[NeurIPS-2021] Slow Learning and Fast Inference: Efficient Graph Similarity Computation via Knowledge Distillation

Overview

Efficient Graph Similarity Computation - (EGSC)

This repo contains the source code and dataset for our paper:

Slow Learning and Fast Inference: Efficient Graph Similarity Computation via Knowledge Distillation
2021 Conference on Neural Information Processing Systems (NeurIPS 2021)
[Paper]

@inproceedings{qin2021slow,
              title={Slow Learning and Fast Inference: Efficient Graph Similarity Computation via Knowledge Distillation},
              author={Qin, Can and Zhao, Handong and Wang, Lichen and Wang, Huan and Zhang, Yulun and Fu, Yun},
              booktitle={Thirty-Fifth Conference on Neural Information Processing Systems},
              year={2021}
            }
    

EGSC Illustration of knowledge distillation to achieve a fast model given a early-fusion model. Such the fast/individual model enables the online inference.

Introduction

Graph Similarity Computation (GSC) is essential to wide-ranging graph appli- cations such as retrieval, plagiarism/anomaly detection, etc. The exact computation of graph similarity, e.g., Graph Edit Distance (GED), is an NP-hard problem that cannot be exactly solved within an adequate time given large graphs. Thanks to the strong representation power of graph neural network (GNN), a variety of GNN-based inexact methods emerged. To capture the subtle difference across graphs, the key success is designing the dense interaction with features fusion at the early stage, which, however, is a trade-off between speed and accuracy. For Slow Learning of graph similarity, this paper proposes a novel early-fusion approach by designing a co-attention-based feature fusion network on multilevel GNN features. To further improve the speed without much accuracy drop, we introduce an efficient GSC solution by distilling the knowledge from the slow early-fusion model to the student one for Fast Inference. Such a student model also enables the offline collection of individual graph embeddings, speeding up the inference time in orders. To address the instability through knowledge transfer, we decompose the dynamic joint embedding into the static pseudo individual ones for precise teacher-student alignment. The experimental analysis on the real-world datasets demonstrates the superiority of our approach over the state-of-the-art methods on both accuracy and efficiency. Particularly, we speed up the prior art by more than 10x on the benchmark AIDS data.

Dataset

We have used the standard dataloader, i.e., ‘GEDDataset’, directly provided in the PyG, whose downloading link can be referred below.

AIDS700nef

LINUX

ALKANE

IMDBMulti

The code takes pairs of graphs for training from an input folder where each pair of graph is stored as a JSON. Pairs of graphs used for testing are also stored as JSON files. Every node id and node label has to be indexed from 0. Keys of dictionaries are stored strings in order to make JSON serialization possible.
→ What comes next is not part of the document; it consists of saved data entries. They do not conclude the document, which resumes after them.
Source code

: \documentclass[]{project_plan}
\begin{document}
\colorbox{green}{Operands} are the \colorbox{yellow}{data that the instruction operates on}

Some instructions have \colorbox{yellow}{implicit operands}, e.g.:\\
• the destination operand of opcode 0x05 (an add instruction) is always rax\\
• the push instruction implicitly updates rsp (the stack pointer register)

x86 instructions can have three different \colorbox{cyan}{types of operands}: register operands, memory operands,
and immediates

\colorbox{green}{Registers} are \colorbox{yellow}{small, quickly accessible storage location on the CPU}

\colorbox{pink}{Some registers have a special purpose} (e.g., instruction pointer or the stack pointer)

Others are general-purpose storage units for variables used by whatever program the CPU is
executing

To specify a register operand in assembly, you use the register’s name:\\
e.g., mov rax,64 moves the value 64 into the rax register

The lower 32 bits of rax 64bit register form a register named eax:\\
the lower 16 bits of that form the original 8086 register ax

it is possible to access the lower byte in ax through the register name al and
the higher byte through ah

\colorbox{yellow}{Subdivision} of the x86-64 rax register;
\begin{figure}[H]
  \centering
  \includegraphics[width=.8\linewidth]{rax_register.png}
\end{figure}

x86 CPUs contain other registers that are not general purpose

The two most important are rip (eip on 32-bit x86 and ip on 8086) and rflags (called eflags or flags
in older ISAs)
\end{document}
Every JSON file has the following key-value structure:

{"graph_1": [[0, 1], [1, 2], [2, 3], [3, 4]],
 "graph_2":  [[0, 1], [1, 2], [1, 3], [3, 4], [2, 4]],
 "labels_1": [2, 2, 2, 2],
 "labels_2": [2, 3, 2, 2, 2],
 "ged": 1}

The **graph_1** and **graph_2** keys have edge list values which descibe the connectivity structure. Similarly, the **labels_1** and **labels_2** keys have labels for each node which are stored as list - positions in the list correspond to node identifiers. The **ged** key has an integer value which is the raw graph edit distance for the pair of graphs.

Requirements

The codebase is implemented in Python 3.6.12. package versions used for development are just below.

matplotlib        3.3.4
networkx          2.4
numpy             1.19.5
pandas            1.1.2
scikit-learn      0.23.2
scipy             1.4.1
texttable         1.6.3
torch             1.6.0
torch-cluster     1.5.9
torch-geometric   1.7.0
torch-scatter     2.0.6
torch-sparse      0.6.9
tqdm              4.60.0

The installation of pytorch-geometric (PyG) please refers to its official tutorial.

File Structure

.
├── README.md
├── LICENSE                            
├── EGSC-T
│   ├── src
│   │    ├── egsc.py 
│   │    ├── layers.py
│   │    ├── main.py
│   │    ├── parser.py        
│   │    └── utils.py                             
│   ├── README.md                      
│   └── train.sh                        
└── GSC_datasets
    ├── AIDS700nef
    ├── ALKANE
    ├── IMDBMulti
    └── LINUX

To Do

- [x] GED Datasets Processing
- [x] Teacher Model Training
- [ ] Student Model Training
- [ ] Knowledge Distillation
- [ ] Online Inference

The remaining implementations are coming soon.

Acknowledgement

We would like to thank the SimGNN and Extended-SimGNN which we used for this implementation.

Owner
PhD student in Northeastern University, Boston, USA
SnapMix: Semantically Proportional Mixing for Augmenting Fine-grained Data (AAAI 2021)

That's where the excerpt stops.